Material provided.
..............................

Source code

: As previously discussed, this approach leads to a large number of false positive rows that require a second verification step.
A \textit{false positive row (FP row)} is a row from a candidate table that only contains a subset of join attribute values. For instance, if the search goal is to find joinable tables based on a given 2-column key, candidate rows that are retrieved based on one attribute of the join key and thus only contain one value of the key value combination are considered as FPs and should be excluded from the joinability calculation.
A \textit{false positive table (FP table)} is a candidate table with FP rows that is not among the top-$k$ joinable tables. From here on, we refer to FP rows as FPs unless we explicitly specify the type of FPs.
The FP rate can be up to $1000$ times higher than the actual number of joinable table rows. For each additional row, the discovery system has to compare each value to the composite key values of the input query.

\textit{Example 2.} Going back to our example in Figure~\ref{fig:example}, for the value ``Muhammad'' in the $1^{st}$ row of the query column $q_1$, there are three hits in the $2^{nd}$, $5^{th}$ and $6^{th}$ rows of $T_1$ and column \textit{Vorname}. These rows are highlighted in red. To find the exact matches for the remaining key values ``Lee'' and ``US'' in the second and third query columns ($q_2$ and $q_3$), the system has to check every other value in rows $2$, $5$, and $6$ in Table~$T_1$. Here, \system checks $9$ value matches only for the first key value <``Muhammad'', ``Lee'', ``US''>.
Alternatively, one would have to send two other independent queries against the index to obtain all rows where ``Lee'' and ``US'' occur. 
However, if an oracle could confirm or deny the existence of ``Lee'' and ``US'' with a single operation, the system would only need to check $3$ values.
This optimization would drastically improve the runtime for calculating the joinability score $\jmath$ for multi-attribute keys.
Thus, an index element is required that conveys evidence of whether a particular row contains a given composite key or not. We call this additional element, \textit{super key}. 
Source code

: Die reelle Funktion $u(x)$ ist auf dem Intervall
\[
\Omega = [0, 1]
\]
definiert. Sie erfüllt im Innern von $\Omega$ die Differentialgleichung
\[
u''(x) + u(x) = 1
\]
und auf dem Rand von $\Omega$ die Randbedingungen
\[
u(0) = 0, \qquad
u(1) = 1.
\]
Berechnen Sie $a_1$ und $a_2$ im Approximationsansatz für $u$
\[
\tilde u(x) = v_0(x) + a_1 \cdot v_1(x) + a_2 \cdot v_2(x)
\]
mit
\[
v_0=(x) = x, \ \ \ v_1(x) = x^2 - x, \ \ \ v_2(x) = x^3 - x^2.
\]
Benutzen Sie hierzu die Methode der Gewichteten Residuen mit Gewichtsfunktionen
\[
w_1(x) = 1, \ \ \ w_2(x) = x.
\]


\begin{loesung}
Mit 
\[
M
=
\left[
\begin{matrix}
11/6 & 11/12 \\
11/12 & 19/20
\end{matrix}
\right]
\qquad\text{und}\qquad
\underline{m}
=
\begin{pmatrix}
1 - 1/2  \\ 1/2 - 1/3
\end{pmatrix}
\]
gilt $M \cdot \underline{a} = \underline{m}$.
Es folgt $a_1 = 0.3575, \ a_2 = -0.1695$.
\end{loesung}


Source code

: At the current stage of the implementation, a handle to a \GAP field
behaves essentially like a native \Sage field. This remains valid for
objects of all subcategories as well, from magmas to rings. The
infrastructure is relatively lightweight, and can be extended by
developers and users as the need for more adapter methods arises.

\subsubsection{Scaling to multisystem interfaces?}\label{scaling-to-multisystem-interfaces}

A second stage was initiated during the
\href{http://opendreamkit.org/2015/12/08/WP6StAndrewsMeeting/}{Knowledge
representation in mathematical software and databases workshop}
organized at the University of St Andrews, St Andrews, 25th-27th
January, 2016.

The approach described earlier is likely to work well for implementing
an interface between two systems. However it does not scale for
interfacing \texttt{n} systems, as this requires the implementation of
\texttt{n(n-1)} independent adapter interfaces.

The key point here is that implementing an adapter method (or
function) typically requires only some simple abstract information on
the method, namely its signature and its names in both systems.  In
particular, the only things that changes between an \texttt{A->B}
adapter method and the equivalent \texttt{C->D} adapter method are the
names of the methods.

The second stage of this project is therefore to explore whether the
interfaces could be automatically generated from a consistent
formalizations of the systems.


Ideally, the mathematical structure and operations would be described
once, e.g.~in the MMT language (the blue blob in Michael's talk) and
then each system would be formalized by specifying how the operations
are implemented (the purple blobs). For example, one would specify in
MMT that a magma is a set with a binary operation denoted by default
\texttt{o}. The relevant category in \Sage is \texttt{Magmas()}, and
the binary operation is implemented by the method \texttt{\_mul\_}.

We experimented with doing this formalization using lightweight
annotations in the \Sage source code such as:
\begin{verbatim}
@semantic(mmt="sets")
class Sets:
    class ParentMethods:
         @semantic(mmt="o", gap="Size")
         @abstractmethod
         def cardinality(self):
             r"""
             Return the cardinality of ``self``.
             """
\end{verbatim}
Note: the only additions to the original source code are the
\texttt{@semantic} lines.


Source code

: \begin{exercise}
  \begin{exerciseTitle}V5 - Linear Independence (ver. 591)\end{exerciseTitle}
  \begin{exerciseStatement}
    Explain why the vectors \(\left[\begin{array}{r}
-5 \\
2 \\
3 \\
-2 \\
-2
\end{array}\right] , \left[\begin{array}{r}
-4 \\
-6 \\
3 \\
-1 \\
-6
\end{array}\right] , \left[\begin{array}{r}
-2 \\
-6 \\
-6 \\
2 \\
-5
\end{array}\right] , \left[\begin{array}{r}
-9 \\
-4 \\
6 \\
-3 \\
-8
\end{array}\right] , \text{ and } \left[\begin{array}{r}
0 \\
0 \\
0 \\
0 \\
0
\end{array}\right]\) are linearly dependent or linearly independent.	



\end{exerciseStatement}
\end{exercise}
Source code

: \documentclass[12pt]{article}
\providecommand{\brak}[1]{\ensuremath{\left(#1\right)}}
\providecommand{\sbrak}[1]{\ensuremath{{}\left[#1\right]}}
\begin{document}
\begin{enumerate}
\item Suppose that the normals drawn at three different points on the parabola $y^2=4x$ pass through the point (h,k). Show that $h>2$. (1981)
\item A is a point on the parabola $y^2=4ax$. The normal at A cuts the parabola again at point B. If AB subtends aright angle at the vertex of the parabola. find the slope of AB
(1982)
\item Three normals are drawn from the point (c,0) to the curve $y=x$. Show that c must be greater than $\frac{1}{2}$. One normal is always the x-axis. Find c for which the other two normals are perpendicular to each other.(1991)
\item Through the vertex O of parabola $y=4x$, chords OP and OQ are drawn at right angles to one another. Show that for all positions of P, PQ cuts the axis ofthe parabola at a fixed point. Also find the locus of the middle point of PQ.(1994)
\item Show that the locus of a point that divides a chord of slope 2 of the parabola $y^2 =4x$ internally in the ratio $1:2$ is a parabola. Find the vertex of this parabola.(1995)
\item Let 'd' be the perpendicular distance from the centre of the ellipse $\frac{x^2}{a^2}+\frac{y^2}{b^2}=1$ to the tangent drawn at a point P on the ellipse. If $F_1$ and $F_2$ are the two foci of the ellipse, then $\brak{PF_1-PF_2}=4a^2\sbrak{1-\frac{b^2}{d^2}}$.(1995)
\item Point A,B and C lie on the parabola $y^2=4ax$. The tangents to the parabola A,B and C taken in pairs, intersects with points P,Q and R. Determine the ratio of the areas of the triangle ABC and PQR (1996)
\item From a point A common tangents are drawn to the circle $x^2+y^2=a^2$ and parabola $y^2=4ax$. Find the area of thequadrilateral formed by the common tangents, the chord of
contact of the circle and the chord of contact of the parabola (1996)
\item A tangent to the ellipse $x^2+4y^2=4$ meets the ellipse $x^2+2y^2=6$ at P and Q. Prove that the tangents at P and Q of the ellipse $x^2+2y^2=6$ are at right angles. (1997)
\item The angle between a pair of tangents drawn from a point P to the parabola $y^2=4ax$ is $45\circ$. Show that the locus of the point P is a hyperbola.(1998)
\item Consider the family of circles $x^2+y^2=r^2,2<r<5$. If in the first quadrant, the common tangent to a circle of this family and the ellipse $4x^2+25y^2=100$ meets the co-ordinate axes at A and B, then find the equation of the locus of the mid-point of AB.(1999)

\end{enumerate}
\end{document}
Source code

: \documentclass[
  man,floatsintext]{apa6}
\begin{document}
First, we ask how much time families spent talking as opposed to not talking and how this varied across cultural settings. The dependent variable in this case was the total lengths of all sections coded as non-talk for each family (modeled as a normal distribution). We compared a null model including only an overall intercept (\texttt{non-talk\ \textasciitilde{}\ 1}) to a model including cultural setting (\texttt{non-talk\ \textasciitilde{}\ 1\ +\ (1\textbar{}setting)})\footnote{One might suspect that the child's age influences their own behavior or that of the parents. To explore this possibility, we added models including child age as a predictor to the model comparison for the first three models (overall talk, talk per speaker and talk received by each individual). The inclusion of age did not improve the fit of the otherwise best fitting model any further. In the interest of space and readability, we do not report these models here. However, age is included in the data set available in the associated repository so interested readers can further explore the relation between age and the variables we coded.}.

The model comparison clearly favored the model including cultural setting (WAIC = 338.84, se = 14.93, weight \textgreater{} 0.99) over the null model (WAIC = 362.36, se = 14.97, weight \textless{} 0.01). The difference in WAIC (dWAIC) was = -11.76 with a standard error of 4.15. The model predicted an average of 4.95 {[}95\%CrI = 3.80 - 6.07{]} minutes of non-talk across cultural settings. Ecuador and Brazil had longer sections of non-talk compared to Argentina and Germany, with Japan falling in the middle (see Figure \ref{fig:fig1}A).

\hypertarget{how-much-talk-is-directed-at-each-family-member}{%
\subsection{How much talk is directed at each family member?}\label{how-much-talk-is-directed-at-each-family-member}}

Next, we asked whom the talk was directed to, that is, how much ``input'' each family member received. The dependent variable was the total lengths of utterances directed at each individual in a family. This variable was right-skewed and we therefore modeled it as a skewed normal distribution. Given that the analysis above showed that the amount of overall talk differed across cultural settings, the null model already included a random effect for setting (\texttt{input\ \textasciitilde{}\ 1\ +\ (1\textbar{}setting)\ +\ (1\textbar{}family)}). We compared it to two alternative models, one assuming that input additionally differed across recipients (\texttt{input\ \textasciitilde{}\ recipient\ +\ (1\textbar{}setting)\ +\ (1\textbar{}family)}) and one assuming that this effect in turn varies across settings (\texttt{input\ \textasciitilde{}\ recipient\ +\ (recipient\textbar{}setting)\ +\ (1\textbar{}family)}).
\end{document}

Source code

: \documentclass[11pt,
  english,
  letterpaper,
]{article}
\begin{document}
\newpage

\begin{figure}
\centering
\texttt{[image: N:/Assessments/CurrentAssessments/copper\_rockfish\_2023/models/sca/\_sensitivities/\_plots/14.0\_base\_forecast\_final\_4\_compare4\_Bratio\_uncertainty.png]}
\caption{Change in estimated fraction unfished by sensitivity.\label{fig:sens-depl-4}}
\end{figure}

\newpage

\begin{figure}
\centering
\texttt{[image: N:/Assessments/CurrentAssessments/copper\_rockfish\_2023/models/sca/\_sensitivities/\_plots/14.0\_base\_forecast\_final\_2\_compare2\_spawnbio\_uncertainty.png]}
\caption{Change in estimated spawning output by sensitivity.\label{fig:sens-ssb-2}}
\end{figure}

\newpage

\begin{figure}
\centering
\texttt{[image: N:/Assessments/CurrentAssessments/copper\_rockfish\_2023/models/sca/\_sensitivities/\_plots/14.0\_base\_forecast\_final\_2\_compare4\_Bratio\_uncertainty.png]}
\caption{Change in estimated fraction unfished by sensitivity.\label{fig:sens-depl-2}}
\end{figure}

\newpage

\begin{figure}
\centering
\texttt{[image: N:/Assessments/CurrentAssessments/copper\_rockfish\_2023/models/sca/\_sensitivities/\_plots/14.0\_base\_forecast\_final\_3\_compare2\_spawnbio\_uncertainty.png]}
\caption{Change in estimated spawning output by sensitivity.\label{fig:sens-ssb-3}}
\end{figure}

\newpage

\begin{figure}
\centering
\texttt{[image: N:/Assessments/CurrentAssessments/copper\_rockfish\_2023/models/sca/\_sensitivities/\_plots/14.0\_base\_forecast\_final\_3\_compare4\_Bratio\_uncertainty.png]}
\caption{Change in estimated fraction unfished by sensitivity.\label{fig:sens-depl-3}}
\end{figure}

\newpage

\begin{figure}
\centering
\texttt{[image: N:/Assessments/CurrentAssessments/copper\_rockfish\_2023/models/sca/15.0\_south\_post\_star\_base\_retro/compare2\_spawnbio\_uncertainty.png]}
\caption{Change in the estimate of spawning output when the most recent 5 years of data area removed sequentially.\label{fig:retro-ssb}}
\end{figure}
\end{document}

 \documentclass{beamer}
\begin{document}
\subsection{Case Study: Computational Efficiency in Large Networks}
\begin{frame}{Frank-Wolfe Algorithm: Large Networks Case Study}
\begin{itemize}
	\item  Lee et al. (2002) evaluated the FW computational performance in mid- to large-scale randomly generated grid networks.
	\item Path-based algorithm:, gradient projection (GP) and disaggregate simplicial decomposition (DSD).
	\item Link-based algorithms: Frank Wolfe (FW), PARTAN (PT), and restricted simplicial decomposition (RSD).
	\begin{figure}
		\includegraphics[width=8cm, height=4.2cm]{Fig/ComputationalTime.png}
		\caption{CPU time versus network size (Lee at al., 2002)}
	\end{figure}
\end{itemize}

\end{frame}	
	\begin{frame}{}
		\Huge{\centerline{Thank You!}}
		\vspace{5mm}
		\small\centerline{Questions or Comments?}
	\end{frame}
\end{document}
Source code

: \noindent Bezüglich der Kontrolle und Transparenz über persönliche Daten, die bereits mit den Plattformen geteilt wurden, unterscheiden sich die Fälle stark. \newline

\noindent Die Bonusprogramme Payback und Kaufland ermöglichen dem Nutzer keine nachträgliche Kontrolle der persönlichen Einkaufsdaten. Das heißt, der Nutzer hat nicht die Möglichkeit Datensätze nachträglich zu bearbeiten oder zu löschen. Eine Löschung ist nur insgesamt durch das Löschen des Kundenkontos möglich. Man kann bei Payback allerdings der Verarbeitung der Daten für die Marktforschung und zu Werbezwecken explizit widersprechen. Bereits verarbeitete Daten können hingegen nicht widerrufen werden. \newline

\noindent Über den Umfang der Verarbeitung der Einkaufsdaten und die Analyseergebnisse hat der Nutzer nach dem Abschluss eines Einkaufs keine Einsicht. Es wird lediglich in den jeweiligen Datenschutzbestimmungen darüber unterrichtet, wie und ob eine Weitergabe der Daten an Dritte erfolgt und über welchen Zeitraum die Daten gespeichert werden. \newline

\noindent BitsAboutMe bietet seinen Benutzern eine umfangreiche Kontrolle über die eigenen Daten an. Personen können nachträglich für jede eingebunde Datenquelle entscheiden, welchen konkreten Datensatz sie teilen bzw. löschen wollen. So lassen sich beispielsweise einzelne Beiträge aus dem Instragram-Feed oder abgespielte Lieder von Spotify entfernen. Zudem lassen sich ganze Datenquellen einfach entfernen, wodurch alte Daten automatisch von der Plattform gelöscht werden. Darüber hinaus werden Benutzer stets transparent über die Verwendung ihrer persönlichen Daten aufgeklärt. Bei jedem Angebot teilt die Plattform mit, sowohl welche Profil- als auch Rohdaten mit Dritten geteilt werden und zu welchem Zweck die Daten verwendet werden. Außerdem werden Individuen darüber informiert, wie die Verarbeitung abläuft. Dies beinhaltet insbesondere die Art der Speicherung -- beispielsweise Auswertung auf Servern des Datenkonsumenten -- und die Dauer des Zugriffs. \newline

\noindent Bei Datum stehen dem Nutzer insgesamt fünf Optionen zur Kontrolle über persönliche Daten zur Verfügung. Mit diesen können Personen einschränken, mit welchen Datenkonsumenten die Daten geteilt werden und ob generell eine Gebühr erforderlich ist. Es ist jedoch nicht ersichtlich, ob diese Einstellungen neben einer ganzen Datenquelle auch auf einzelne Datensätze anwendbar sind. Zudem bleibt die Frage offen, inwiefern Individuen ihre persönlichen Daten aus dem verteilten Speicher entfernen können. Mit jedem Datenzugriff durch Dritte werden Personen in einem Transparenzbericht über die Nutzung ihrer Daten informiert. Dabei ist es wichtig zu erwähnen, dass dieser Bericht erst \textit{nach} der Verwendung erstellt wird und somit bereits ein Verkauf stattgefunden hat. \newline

..............................

Set down, exactly as they stand above, the lines starting with the line with "The key point" and going on through the line with "MMT that a magma", and no others.

Response area.
The key point here is that implementing an adapter method (or
function) typically requires only some simple abstract information on
the method, namely its signature and its names in both systems.  In
particular, the only things that changes between an \texttt{A->B}
adapter method and the equivalent \texttt{C->D} adapter method are the
names of the methods.

The second stage of this project is therefore to explore whether the
interfaces could be automatically generated from a consistent
formalizations of the systems.


Ideally, the mathematical structure and operations would be described
once, e.g.~in the MMT language (the blue blob in Michael's talk) and
then each system would be formalized by specifying how the operations
are implemented (the purple blobs). For example, one would specify in
MMT that a magma is a set with a binary operation denoted by default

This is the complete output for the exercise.